5. Serum calcium (albumin-corrected), PTH (1-84), serum phosphorus, alkaline phosphatase, and thyroid stimulating hormone (TSH) values all within the normal range during the Screening Period. Any subject with an elevated alkaline phosphatase value and who meets all other entry criteria would be required to have a normal bone-specific alkaline phosphatase in order to be enrolled. Any subject with a TSH value outside of the normal range may be enrolled if their T3 and free T4 values are within the normal range
6. Serum 25-hydroxyvitamin D values must be ≥ 20 ng/mL
7. Resting 12-lead ECG at Screening shows no clinically significant abnormality
8. Systolic blood pressure is ≥ 100 and ≤ 155 mmHg, diastolic blood pressure is ≥ 40 and ≤ 95 mmHg, and pulse rate is ≥ 45 and ≤ 100 beats per minute (taken sitting or supine)

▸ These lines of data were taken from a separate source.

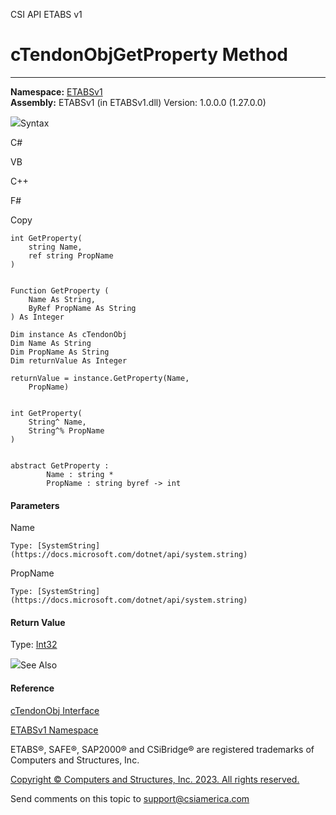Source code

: ﻿

CSI API ETABS v1

# cTendonObjGetProperty Method  
  
---  
  
**Namespace:** [ETABSv1](2780f1b8-2033-5289-2298-1cdb2a7508d9.htm)  
**Assembly:** ETABSv1 (in ETABSv1.dll) Version: 1.0.0.0 (1.27.0.0)

![](../icons/SectionExpanded.png)Syntax

C#

VB

C++

F#

Copy

    
    
    int GetProperty(
    	string Name,
    	ref string PropName
    )
    
    
    Function GetProperty ( 
    	Name As String,
    	ByRef PropName As String
    ) As Integer
    
    Dim instance As cTendonObj
    Dim Name As String
    Dim PropName As String
    Dim returnValue As Integer
    
    returnValue = instance.GetProperty(Name, 
    	PropName)
    
    
    int GetProperty(
    	String^ Name, 
    	String^% PropName
    )
    
    
    abstract GetProperty : 
            Name : string * 
            PropName : string byref -> int 
    

#### Parameters

Name

    Type: [SystemString](https://docs.microsoft.com/dotnet/api/system.string)  

PropName

    Type: [SystemString](https://docs.microsoft.com/dotnet/api/system.string)  

#### Return Value

Type: [Int32](https://docs.microsoft.com/dotnet/api/system.int32)

![](../icons/SectionExpanded.png)See Also

#### Reference

[cTendonObj Interface](753dc190-17d4-bab1-89d0-5d2bf9ce763f.htm)

[ETABSv1 Namespace](2780f1b8-2033-5289-2298-1cdb2a7508d9.htm)

ETABS®, SAFE®, SAP2000® and CSiBridge® are registered trademarks of Computers
and Structures, Inc.  

[Copyright © Computers and Structures, Inc. 2023. All rights
reserved.](http://www.csiamerica.com)

Send comments on this topic to
[support@csiamerica.com](mailto:support%40csiamerica.com?Subject=CSI%20API%20ETABS%20v1)

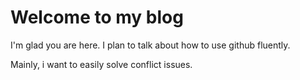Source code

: # Welcome to my blog

I'm glad you are here. I plan to talk about how to use github fluently.

Mainly, i want to easily solve conflict issues.
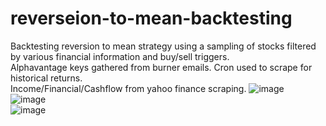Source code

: # reverseion-to-mean-backtesting
Backtesting reversion to mean strategy using a sampling of stocks filtered by various financial information and buy/sell triggers.  
Alphavantage keys gathered from burner emails. Cron used to scrape for historical returns.  
Income/Financial/Cashflow from yahoo finance scraping.
![image](https://user-images.githubusercontent.com/17228005/128654510-7ee042a5-f9c8-4a03-9a63-4527e3876146.png)  
![image](https://user-images.githubusercontent.com/17228005/128654522-7cc8dec0-51ac-4f24-895b-49818ee199bd.png)  
![image](https://user-images.githubusercontent.com/17228005/128654862-b4fb50fd-8c08-47f0-bfa2-f839560d0439.png)  

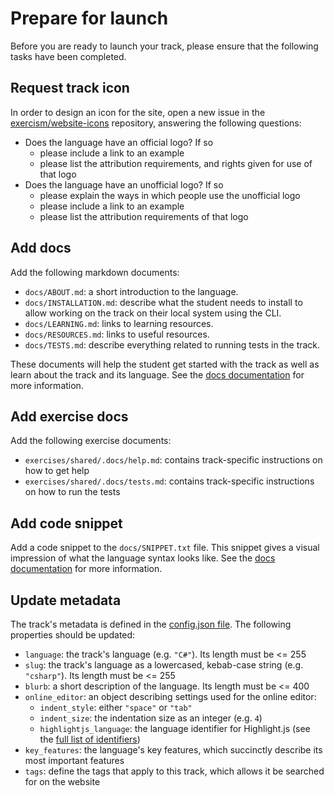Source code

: # Prepare for launch

Before you are ready to launch your track, please ensure that the following tasks have been completed.

## Request track icon

In order to design an icon for the site, open a new issue in the [exercism/website-icons](https://github.com/exercism/website-icons/issues) repository, answering the following questions:

- Does the language have an official logo? If so
  - please include a link to an example
  - please list the attribution requirements, and rights given for use of that logo
- Does the language have an unofficial logo? If so
  - please explain the ways in which people use the unofficial logo
  - please include a link to an example
  - please list the attribution requirements of that logo

## Add docs

Add the following markdown documents:

- `docs/ABOUT.md`: a short introduction to the language.
- `docs/INSTALLATION.md`: describe what the student needs to install to allow working on the track on their local system using the CLI.
- `docs/LEARNING.md`: links to learning resources.
- `docs/RESOURCES.md`: links to useful resources.
- `docs/TESTS.md`: describe everything related to running tests in the track.

These documents will help the student get started with the track as well as learn about the track and its language.
See the [docs documentation](/docs/building/tracks/docs) for more information.

## Add exercise docs

Add the following exercise documents:

- `exercises/shared/.docs/help.md`: contains track-specific instructions on how to get help
- `exercises/shared/.docs/tests.md`: contains track-specific instructions on how to run the tests

## Add code snippet

Add a code snippet to the `docs/SNIPPET.txt` file.
This snippet gives a visual impression of what the language syntax looks like.
See the [docs documentation](/docs/building/tracks/docs) for more information.

## Update metadata

The track's metadata is defined in the [config.json file](/docs/building/tracks/config-json).
The following properties should be updated:

- `language`: the track's language (e.g. `"C#"`). Its length must be <= 255
- `slug`: the track's language as a lowercased, kebab-case string (e.g. `"csharp"`). Its length must be <= 255
- `blurb`: a short description of the language. Its length must be <= 400
- `online_editor`: an object describing settings used for the online editor:
  - `indent_style`: either `"space"` or `"tab"`
  - `indent_size`: the indentation size as an integer (e.g. `4`)
  - `highlightjs_language`: the language identifier for Highlight.js (see the [full list of identifiers](https://github.com/highlightjs/highlight.js/blob/main/SUPPORTED_LANGUAGES.md))
- `key_features`: the language's key features, which succinctly describe its most important features
- `tags`: define the tags that apply to this track, which allows it be searched for on the website
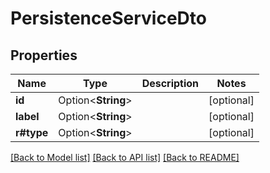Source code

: # PersistenceServiceDto

## Properties

Name | Type | Description | Notes
------------ | ------------- | ------------- | -------------
**id** | Option<**String**> |  | [optional]
**label** | Option<**String**> |  | [optional]
**r#type** | Option<**String**> |  | [optional]

[[Back to Model list]](../README.md#documentation-for-models) [[Back to API list]](../README.md#documentation-for-api-endpoints) [[Back to README]](../README.md)



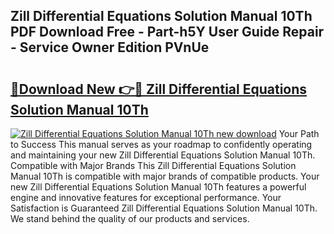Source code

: ## Zill Differential Equations Solution Manual 10Th PDF Download Free - Part-h5Y User Guide Repair - Service Owner Edition PVnUe

# <h2><a href="http://bc65573.oget.top/?id=Zill+Differential+Equations+Solution+Manual+10Th">🔗Download New 👉🔴 Zill Differential Equations Solution Manual 10Th</a></h2>

[![Zill Differential Equations Solution Manual 10Th new download](https://i.imgur.com/5g1atiW.png)](http://bc65573.oget.top/?id=Zill+Differential+Equations+Solution+Manual+10Th)
Your Path to Success This manual serves as your roadmap to confidently operating and maintaining your new Zill Differential Equations Solution Manual 10Th. Compatible with Major Brands This Zill Differential Equations Solution Manual 10Th is compatible with major brands of compatible products. Your new Zill Differential Equations Solution Manual 10Th features a powerful engine and innovative features for exceptional performance. Your Satisfaction is Guaranteed Zill Differential Equations Solution Manual 10Th. We stand behind the quality of our products and services.
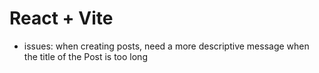 # React + Vite

- issues: when creating posts, need a more descriptive message when the title of the Post is too long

9. Has no clinically significant abnormality of serum hemoglobin, hematocrit, white blood cells, and platelets, or usual serum biochemistry, including electrolytes, renal function, liver function and serum proteins, that might be expected to interfere with the subject’s health and/or medical treatment during the study.
10. Read, understood, and signed the written Informed Consent Form (ICF)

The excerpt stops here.